Special thanks goes out to the Greater Nevada Credit Union and Mortgage Services for making their partnership with education a priority by allowing nearly 30 employees to take time off from work to be senior project panel members.
To all of our volunteers, thank you so much for nurturing the connection between classroom and community. Each of you makes a positive difference, and your efforts are sincerely appreciated.
Lily H. Reedy
Girl Scouts help homeless animals
We at Carson Tahoe SPCA want to say thank you to Jenna Redus and her group of Girl Scouts for their generous donation of food, litter, toys and more for the cats and kittens in our care. You can be sure we will put the items to good use. You gals are awesome. We couldn’t continue to help the homeless and abandoned animals of our community without you.
Redevelop downtown reasonably
I support reasonable efforts to redevelop the downtown area or our city, and feel that it can be done with just a little help from the city/taxpayers.
But the present concept is excessive, not well considered and unnecessary. Further, consideration of increasing property taxes to fund this effort is irresponsible.
There is absolutely no justification for building a new library. The present library is more than sufficient.
A downtown parking structure should have been completed long ago. However, a fair deal would be for the Nugget to donate all of their land presently used for parking, to the city to build the parking structure, and in return, give the Nugget perpetual exclusive use of a portion of the parking facility for valet use. The affected streets in that area should be abandoned, and the property advertised as a proposed downtown development with no strings attached. The sole criteria should be, will it be economically feasible, and the risk will be taken by the developer.
I am also disturbed that the Ormsby House has lain dormant for lo these many years. What are your department heads doing to resolve the problems? Have they brought any solutions to the supervisors that my require new ordinances or modifications thereof? Perhaps they are not the right people and need to be replaced. What actions have you, as a board, taken to resolve this problem?

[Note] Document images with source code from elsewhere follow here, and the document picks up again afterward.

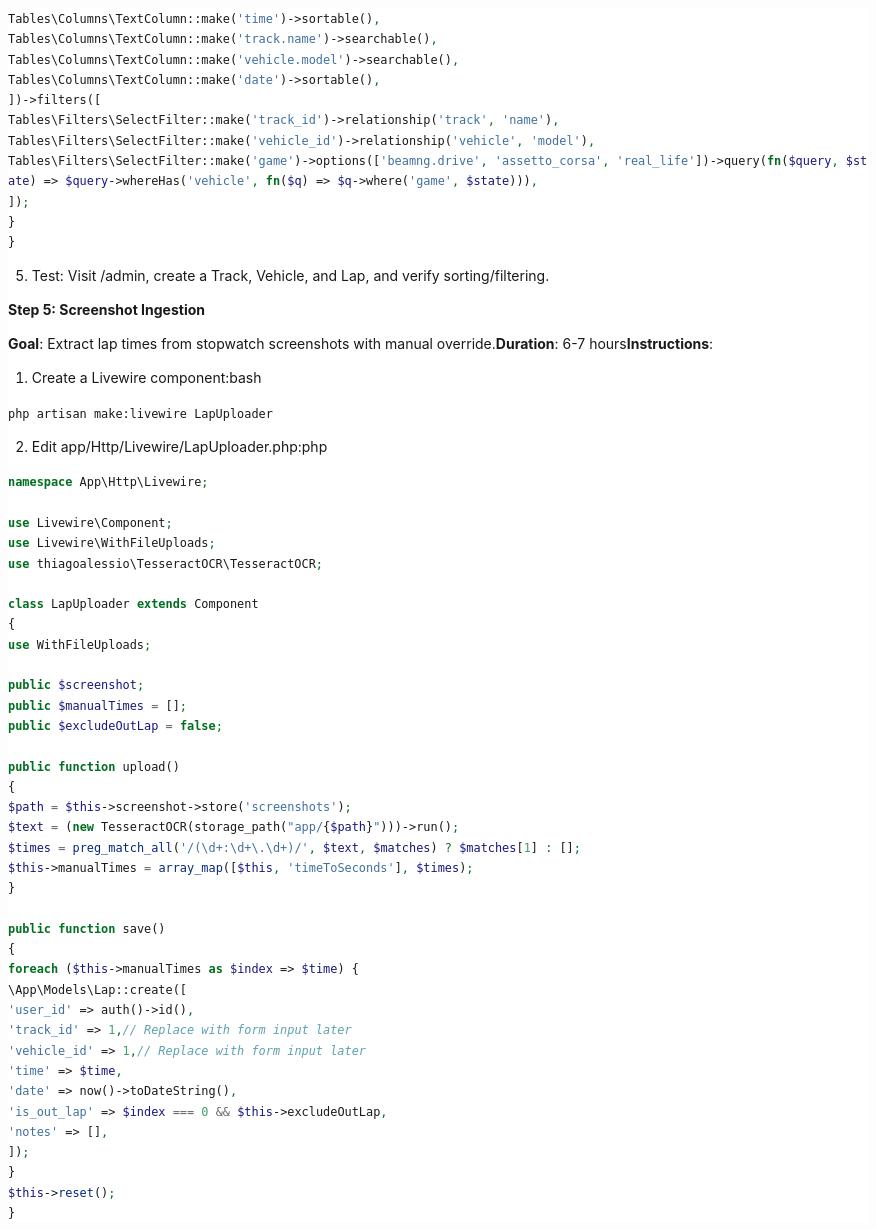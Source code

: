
 ```php
Tables\Columns\TextColumn::make('time')->sortable(),
Tables\Columns\TextColumn::make('track.name')->searchable(),
Tables\Columns\TextColumn::make('vehicle.model')->searchable(),
Tables\Columns\TextColumn::make('date')->sortable(),
])->filters([
Tables\Filters\SelectFilter::make('track_id')->relationship('track', 'name'),
Tables\Filters\SelectFilter::make('vehicle_id')->relationship('vehicle', 'model'),
Tables\Filters\SelectFilter::make('game')->options(['beamng.drive', 'assetto_corsa', 'real_life'])->query(fn($query, $state) => $query->whereHas('vehicle', fn($q) => $q->where('game', $state))),
]);
}
}
```

5. Test: Visit /admin, create a Track, Vehicle, and Lap, and verify sorting/filtering.

**Step 5: Screenshot Ingestion**

**Goal**: Extract lap times from stopwatch screenshots with manual override.**Duration**: 6-7 hours**Instructions**:

1. Create a Livewire component:bash

```bash
php artisan make:livewire LapUploader
```

2. Edit app/Http/Livewire/LapUploader.php:php

```php
namespace App\Http\Livewire;

use Livewire\Component;
use Livewire\WithFileUploads;
use thiagoalessio\TesseractOCR\TesseractOCR;

class LapUploader extends Component
{
use WithFileUploads;

public $screenshot;
public $manualTimes = [];
public $excludeOutLap = false;

public function upload()
{
$path = $this->screenshot->store('screenshots');
$text = (new TesseractOCR(storage_path("app/{$path}")))->run();
$times = preg_match_all('/(\d+:\d+\.\d+)/', $text, $matches) ? $matches[1] : [];
$this->manualTimes = array_map([$this, 'timeToSeconds'], $times);
}

public function save()
{
foreach ($this->manualTimes as $index => $time) {
\App\Models\Lap::create([
'user_id' => auth()->id(),
'track_id' => 1,// Replace with form input later
'vehicle_id' => 1,// Replace with form input later
'time' => $time,
'date' => now()->toDateString(),
'is_out_lap' => $index === 0 && $this->excludeOutLap,
'notes' => [],
]);
}
$this->reset();
}
```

It’s disheartening to see such poor management of this once beautiful but rapidly decaying city.
Residents perform due diligence on City Center
Speaking of the City Center Project, Carson Nugget President Steve Neighbors was quoted as saying, “I don’t think anything as been so scrutinized since the beginning of mankind.”
Perhaps the intense public scrutiny is a result of a flawed initial concept combined with an inability of the supporters to actually agree upon what they want to build and how it would be paid for.
With each passing week, a new scheme is trotted out into the daylight of public comment and then quickly abandoned.
First it was $90 million, then $50 million, then it was all about the parking garage, then it was speculation the library would bring thousands of tourists to put heads in local motel beds, then it was to be free to the taxpayers with free money from the Nugget. Now it includes an increase in everyone’s sales tax.
Supervisors have brazenly contended they did not need voter approval to push the current “plan of the week” as if to say, it did not matter what the taxpayers wanted or what the plan actually included. Here’s the checkbook, don’t ask questions, just hurry and build it!
First of all, not one penny of additional taxpayer money should be spent until the supporters are finally able to produce their fully vetted last and best plan.
Then the voters can evaluate the merits of the one plan and decide if this is indeed the one plan we want to put all of our redevelopment resources into. Or not.
Carson City candidate’s platform is puzzling
I read the election guide in your Tuesday edition.
You have done a good job in bringing out the candidates positions and I believe most are qualified for the offices they seek.
I take exception, however, with the platform of Philip K. Davies who is running for State Assembly District 40.
This is not an endorsement of Peter L. Livermore but rather an expression of concern about his opponent’s understanding of what security means. He is all for individual liberty. So am I and so states the Constitution. But how do we obtain and maintain that liberty? Through security. Security to defend our Constitutional liberties from all enemies, foreign and domestic.
We do this by providing for the best armed forces in the world. We have the most competent law enforcement people at all levels of government. We also have guards and citizen volunteers to protect our liberties from enemies. We have laws we obey to protect those liberties and they must be enforced.
Mr. Davies states, “I will never advocate the sacrifice of liberty for security.”
I don’t believe that is an either/or scenario. Some liberties must be addressed versus the need for security. I mentioned laws. They are most often limiting our freedoms in some respects mainly to maintain a safe and orderly society.
I like almost all our laws. Those that say you cannot kill or cannot take someone else’s property or cannot drive 70 mph in a school zone. Yeah, they “sacrifice our liberties.” So what?